• _REQUIRED WORK_: Beginning at the line containing "Source code", repeat each line below exactly up to and including the line containing "Basically, modular math". Do not repeat the pictures.

** AVAILABLE DATA follows **

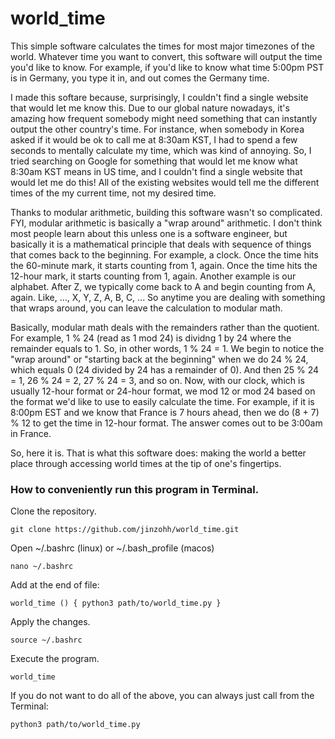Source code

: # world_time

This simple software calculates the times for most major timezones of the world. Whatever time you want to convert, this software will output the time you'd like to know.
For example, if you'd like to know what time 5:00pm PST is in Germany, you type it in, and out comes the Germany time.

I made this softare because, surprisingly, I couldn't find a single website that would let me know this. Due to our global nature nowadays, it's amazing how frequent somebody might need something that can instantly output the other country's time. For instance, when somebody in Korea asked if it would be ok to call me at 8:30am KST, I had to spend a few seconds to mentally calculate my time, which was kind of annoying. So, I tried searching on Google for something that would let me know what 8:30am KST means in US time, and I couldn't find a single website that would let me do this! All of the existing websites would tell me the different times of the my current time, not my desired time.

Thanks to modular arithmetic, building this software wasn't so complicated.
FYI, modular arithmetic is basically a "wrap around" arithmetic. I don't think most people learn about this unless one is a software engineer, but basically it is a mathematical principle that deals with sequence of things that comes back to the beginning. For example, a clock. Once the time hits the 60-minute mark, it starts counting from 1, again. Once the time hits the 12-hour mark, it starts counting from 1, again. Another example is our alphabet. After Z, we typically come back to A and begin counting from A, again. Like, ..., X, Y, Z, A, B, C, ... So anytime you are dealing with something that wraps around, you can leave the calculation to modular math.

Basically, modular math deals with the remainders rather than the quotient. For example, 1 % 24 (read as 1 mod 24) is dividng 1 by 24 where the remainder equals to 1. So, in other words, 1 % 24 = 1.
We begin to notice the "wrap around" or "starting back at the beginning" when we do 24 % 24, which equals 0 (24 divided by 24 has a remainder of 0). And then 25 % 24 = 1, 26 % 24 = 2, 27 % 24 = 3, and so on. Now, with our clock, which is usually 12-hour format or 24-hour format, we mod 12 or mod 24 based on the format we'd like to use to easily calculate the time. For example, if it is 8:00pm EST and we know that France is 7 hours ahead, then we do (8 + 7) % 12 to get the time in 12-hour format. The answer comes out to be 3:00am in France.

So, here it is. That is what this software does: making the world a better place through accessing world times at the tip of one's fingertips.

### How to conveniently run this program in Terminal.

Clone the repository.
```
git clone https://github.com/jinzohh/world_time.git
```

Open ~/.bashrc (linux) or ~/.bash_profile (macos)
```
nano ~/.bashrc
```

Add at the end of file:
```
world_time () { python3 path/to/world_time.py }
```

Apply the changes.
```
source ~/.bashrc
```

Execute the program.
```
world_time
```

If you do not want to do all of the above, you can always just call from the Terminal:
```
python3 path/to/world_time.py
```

** End of AVAILABLE DATA **
** AVAILABLE DATA follows **

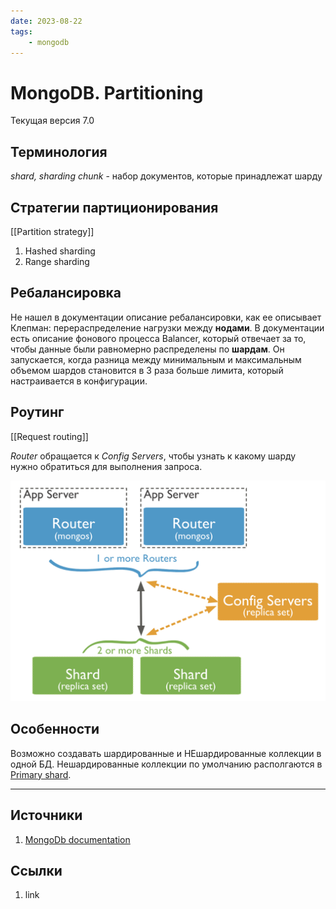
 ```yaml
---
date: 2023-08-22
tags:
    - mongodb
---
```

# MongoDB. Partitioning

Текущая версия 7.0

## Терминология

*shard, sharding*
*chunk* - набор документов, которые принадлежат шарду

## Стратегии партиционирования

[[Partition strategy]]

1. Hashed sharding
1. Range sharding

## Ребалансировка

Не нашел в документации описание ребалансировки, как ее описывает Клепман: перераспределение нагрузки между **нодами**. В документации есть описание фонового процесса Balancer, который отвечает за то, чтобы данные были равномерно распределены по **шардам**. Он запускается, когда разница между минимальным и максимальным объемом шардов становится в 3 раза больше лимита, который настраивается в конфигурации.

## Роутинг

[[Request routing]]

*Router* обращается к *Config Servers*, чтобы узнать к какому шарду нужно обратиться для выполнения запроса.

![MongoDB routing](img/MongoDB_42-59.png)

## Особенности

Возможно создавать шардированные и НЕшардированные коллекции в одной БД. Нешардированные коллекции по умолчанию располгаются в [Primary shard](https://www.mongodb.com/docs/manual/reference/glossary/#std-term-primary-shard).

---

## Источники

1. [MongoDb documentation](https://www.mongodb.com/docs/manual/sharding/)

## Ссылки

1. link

** End of AVAILABLE DATA **

• _SOLUTION FOR THIS TASK_:
Source code

: # world_time

This simple software calculates the times for most major timezones of the world. Whatever time you want to convert, this software will output the time you'd like to know.
For example, if you'd like to know what time 5:00pm PST is in Germany, you type it in, and out comes the Germany time.

I made this softare because, surprisingly, I couldn't find a single website that would let me know this. Due to our global nature nowadays, it's amazing how frequent somebody might need something that can instantly output the other country's time. For instance, when somebody in Korea asked if it would be ok to call me at 8:30am KST, I had to spend a few seconds to mentally calculate my time, which was kind of annoying. So, I tried searching on Google for something that would let me know what 8:30am KST means in US time, and I couldn't find a single website that would let me do this! All of the existing websites would tell me the different times of the my current time, not my desired time.

Thanks to modular arithmetic, building this software wasn't so complicated.
FYI, modular arithmetic is basically a "wrap around" arithmetic. I don't think most people learn about this unless one is a software engineer, but basically it is a mathematical principle that deals with sequence of things that comes back to the beginning. For example, a clock. Once the time hits the 60-minute mark, it starts counting from 1, again. Once the time hits the 12-hour mark, it starts counting from 1, again. Another example is our alphabet. After Z, we typically come back to A and begin counting from A, again. Like, ..., X, Y, Z, A, B, C, ... So anytime you are dealing with something that wraps around, you can leave the calculation to modular math.

Basically, modular math deals with the remainders rather than the quotient. For example, 1 % 24 (read as 1 mod 24) is dividng 1 by 24 where the remainder equals to 1. So, in other words, 1 % 24 = 1.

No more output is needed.